なかでも、高度経済成長の頃から高い技術と新しいアイデアで日本の産業を牽引してきた電機メーカーのパビリオンには、どこも長い行列ができました。


松下電器グループがアジア太平洋博覧会(よかトピア)に出展した「大型マルチ映像の松下館」もそのひとつ。テーマは「アドベンチャースペースシップ─宇宙から地球への冒険旅行─」で、五角形のパビリオンの建物はこのテーマの通り、宇宙船をイメージしたものでした。

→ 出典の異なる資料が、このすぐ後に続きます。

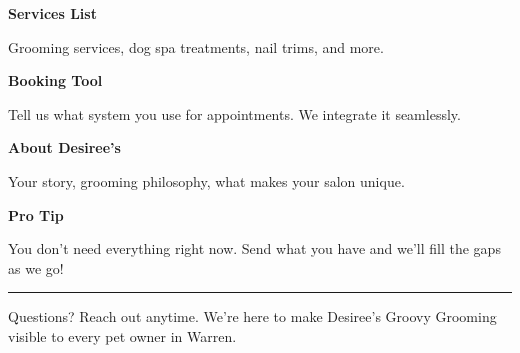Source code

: \documentclass[11pt,letterpaper]{article}
\begin{document}
\begin{minipage}[t]{0.48\textwidth}
\begin{tcolorbox}[colframe=accent-teal, boxrule=1pt, left=0.7em, right=0.7em, top=0.5em, bottom=0.5em, arc=4pt, boxsep=0pt]
{\bfseries\small\color{accent-teal}Services List}

\vspace{0.15em}

{\small Grooming services, dog spa treatments, nail trims, and more.}
\end{tcolorbox}

\vspace{0.1em}

\begin{tcolorbox}[colframe=accent-teal, boxrule=1pt, left=0.7em, right=0.7em, top=0.5em, bottom=0.5em, arc=4pt, boxsep=0pt]
{\bfseries\small\color{accent-teal}Booking Tool}

\vspace{0.15em}

{\small Tell us what system you use for appointments. We integrate it seamlessly.}
\end{tcolorbox}

\vspace{0.1em}

\begin{tcolorbox}[colframe=accent-teal, boxrule=1pt, left=0.7em, right=0.7em, top=0.5em, bottom=0.5em, arc=4pt, boxsep=0pt]
{\bfseries\small\color{accent-teal}About Desiree's}

\vspace{0.15em}

{\small Your story, grooming philosophy, what makes your salon unique.}
\end{tcolorbox}

\vspace{-0.2em}
\end{minipage}

\vspace{0.15em}

\begin{tcolorbox}[colback={accent-red!5}, colframe=accent-red!20, boxrule=0.5pt, left=0.7em, right=0.7em, top=0.4em, bottom=0.4em, arc=6pt, boxsep=0pt]

{\bfseries\small\color{accent-red}Pro Tip}

\vspace{0.1em}

{\small You don't need everything right now. Send what you have and we'll fill the gaps as we go!}

\end{tcolorbox}

\vspace{0.15em}

\noindent\hrule
\vspace{0.2em}

{\small\color{text-light}Questions? Reach out anytime. We're here to make Desiree's Groovy Grooming visible to every pet owner in Warren.}
\end{document}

と言うのも、いつものように福岡市博物館に収蔵されているよかトピアの資料を見ていたら、たまたま宇宙船のチケットを見つけました。

これです。


(福岡市博物館所蔵)


何やら数字とアルファベットが並んでいます。よく読んでみると、搭乗する便は「PAF522」、席は「ファーストクラス」ですが、座席指定はないようです。「23ゲート」から搭乗するよう指定があって、船内は禁煙とのこと。

出発地は「NP1989 パナ・コロニー」、目的地は「地球 福岡」になっています。


チケットを開いてみると、「大型マルチ映像の松下館」のリーフレットになっていました。




(福岡市博物館所蔵)
太陽系の紹介のなかで、冥王星を入れて惑星を9つとしているのは懐かしいですね。
冥王星が国際天文学連合(IAU)で惑星の定義に当てはまらないとされたのは2006年のことでしたが、
小さい頃に覚えたこちらの方がなじみがあります…。



西暦2100年、宇宙から地球への冒険旅行へご招待します。」の大きな文字。宇宙船の絵もかっこいいです(この宇宙船、どことなくポータブルのCDプレイヤーに見えてくるのは気のせいでしょうか)。



これは楽しそう。行かざるを得ない…。

(という訳で、ここらからは松下館を疑似体験します)

※搭乗券と一緒に福岡市博物館に収蔵されている『大型マルチ映像の松下館─プレス用資料─』(松下電器産業株式会社)を参照して、当時の様子を復元します。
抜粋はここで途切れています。